Tingkah laku organisasi masyarakat (ormas) berkedok premanisme menjadi sorotan belakangan ini. Mereka kerap meminta jatah proyek terhadap sejumlah perusahaan. Masyarakat bertanya mengapa mereka masih tetap eksis.
Sosiolog Imam Prasodjo memandang bahwa hal ini merupakan warisan dari perjalanan sejarah panjang ormas di Indonesia. Ia menjelaskan bahwa ormas-ormas pada awal kemerdekaan sejatinya lahir dari semangat perjuangan dan memiliki misi sosial yang kuat. Namun, perkembangan pascareformasi menunjukkan pergeseran fungsi.
“Ormas itu dulu adalah garda rakyat, pejuang. Tapi sekarang, banyak ormas justru mengandalkan cara-cara lama, seperti berseragam militer. Padahal sudah tidak relevan dengan iklim demokrasi hari ini,” kata Imam, dikutip dari Metro Siang Metro TV, Rabu, 21 Mei 2025.
Imam menyoroti bahwa banyak ormas yang awalnya terbentuk dengan niat baik kini justru kehilangan misi sosialnya. Malah lebih fokus mencari penghasilan organisasi.
“Kalau ini dibiarkan, mereka bisa terus memperluas pengaruh dan bahkan mempersenjatai diri. Ini bisa kontraproduktif bagi negara,” katanya.

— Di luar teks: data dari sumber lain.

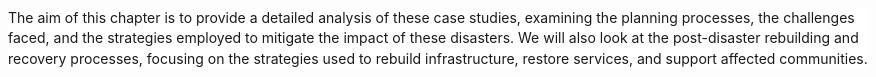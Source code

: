 The aim of this chapter is to provide a detailed analysis of these case studies, examining the planning processes, the challenges faced, and the strategies employed to mitigate the impact of these disasters. We will also look at the post-disaster rebuilding and recovery processes, focusing on the strategies used to rebuild infrastructure, restore services, and support affected communities.

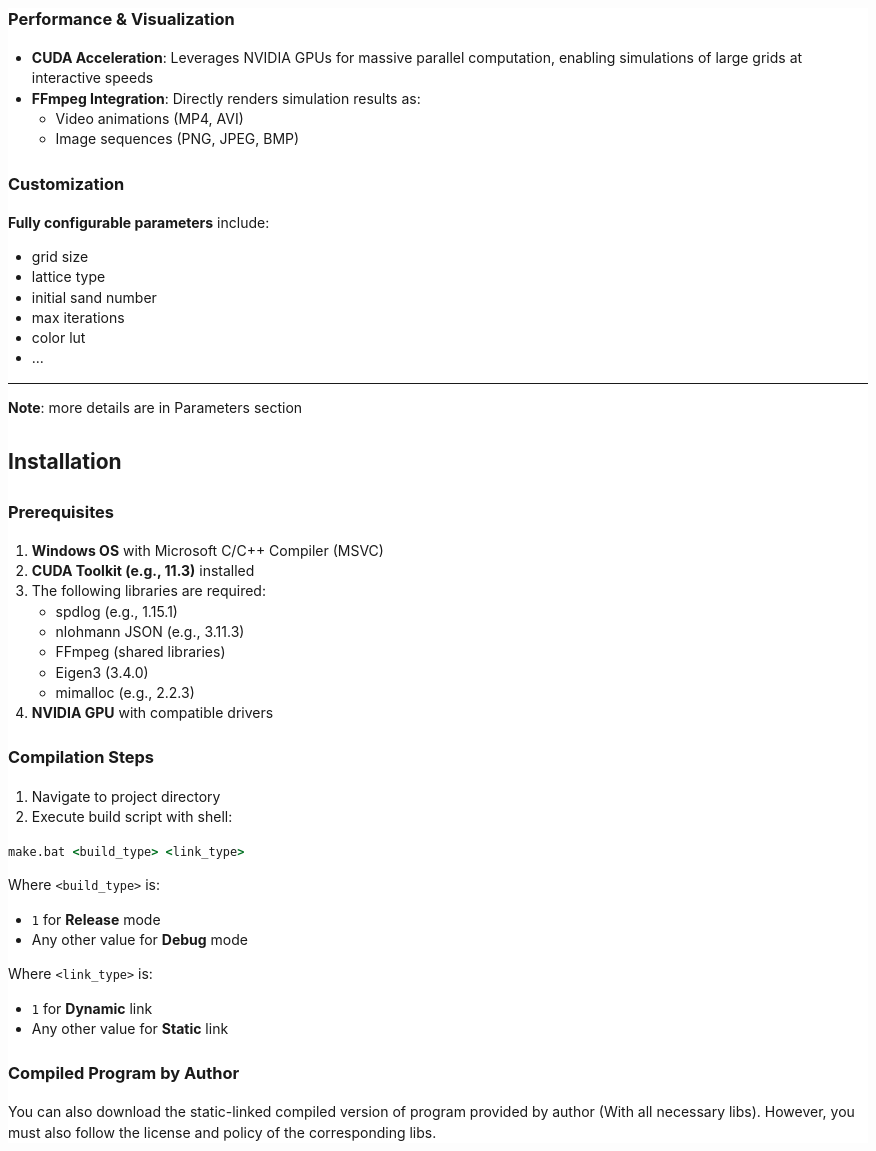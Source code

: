 ### Performance & Visualization
- **CUDA Acceleration**: Leverages NVIDIA GPUs for massive parallel computation, enabling simulations of large grids at interactive speeds
- **FFmpeg Integration**: Directly renders simulation results as:
  - Video animations (MP4, AVI)
  - Image sequences (PNG, JPEG, BMP)

### Customization
**Fully configurable parameters** include:
 - grid size
 - lattice type
 - initial sand number
 - max iterations
 - color lut
 - ... 

---
**Note**: more details are in Parameters section

## Installation

### Prerequisites
1. **Windows OS** with Microsoft C/C++ Compiler (MSVC)
2. **CUDA Toolkit (e.g., 11.3)** installed
3. The following libraries are required:
   - spdlog (e.g., 1.15.1)
   - nlohmann JSON (e.g., 3.11.3)
   - FFmpeg (shared libraries)
   - Eigen3 (3.4.0)
   - mimalloc (e.g., 2.2.3)
4. **NVIDIA GPU** with compatible drivers

### Compilation Steps
1. Navigate to project directory
2. Execute build script with shell:
```bat
make.bat <build_type> <link_type>
```
Where `<build_type>` is:
- `1` for **Release** mode
- Any other value for **Debug** mode

Where `<link_type>` is:
- `1` for **Dynamic** link
- Any other value for **Static** link

### Compiled Program by Author
You can also download the static-linked compiled version of program provided by author (With all necessary libs). However, you must also follow the license and policy of the corresponding libs.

Imam menilai, bahwa keberadaan ormas-ormas ini kerap menunjukkan adanya relasi kuasa informal yang justru bisa menyaingi kekuasaan negara. Ia mencontohkan kondisi ekstrem seperti di Yaman, di mana kelompok milisi, seperti
Houthi, awalnya tumbuh dari organisasi informal yang kemudian mempersenjatai diri.
“Saat kelompok ini mulai berseragam militer, menghimpun dana sendiri, dan punya kekuatan sosial, mereka bisa menjadi ancaman nyata bagi negara. TNI dan Polri bisa kehilangan kendali jika kekuasaan informal ini tumbuh terus,” katanya.
Masyarakat Bisa Ambil Alih
Kondisi menjadi makin rawan ketika masyarakat merasa negara absen. Jika negara tidak bersikap, masyarakat bisa membentuk kelompok sendiri untuk melakukan perlawanan.
"Ini sudah terjadi di beberapa daerah, seperti Jawa Barat, Bali, hingga Kalimantan. Jika tak dikendalikan, ini bisa berujung
bloodshed, pembunuhan massal yang tidak terkendali,” kata Imam.
Imam menyarankan agar negara segera melakukan transformasi. Ormas-ormas yang terlanjur memakai simbol militer harus diarahkan kembali ke kegiatan produktif. “Wajah militerik harus diubah. Kalau anak muda, bisa lewat
pendidikan Pramuka. Kalau yang dewasa, aktivitasnya harus diarahkan ke sosial, bukan jadi
debt collector atau alat kekuasaan,” ungkapnya.
Solusi: Mapping dan Transformasi Bukan Represi
Bagi Imam, solusi bukanlah dengan kekerasan balik. Harus dilakukan
mapping, menggali profil ormas tersebut, dari pimpinannya hingga anggota dan siapa relasi dari pimpinan ormas tersebut.
"Kalau memang sudah jadi perpanjangan tangan kekuasaan politik, hentikan itu. Jangan jadikan mereka alat politik karena akan sulit ditertibkan nantinya,” katanya, tegas.
Fenomena ini menjadi peringatan bahwa modernisasi negara tidak cukup hanya dengan demokrasi prosedural. Namun, juga perlu penataan kuasa informal yang sering kali bergerak di luar kendali hukum.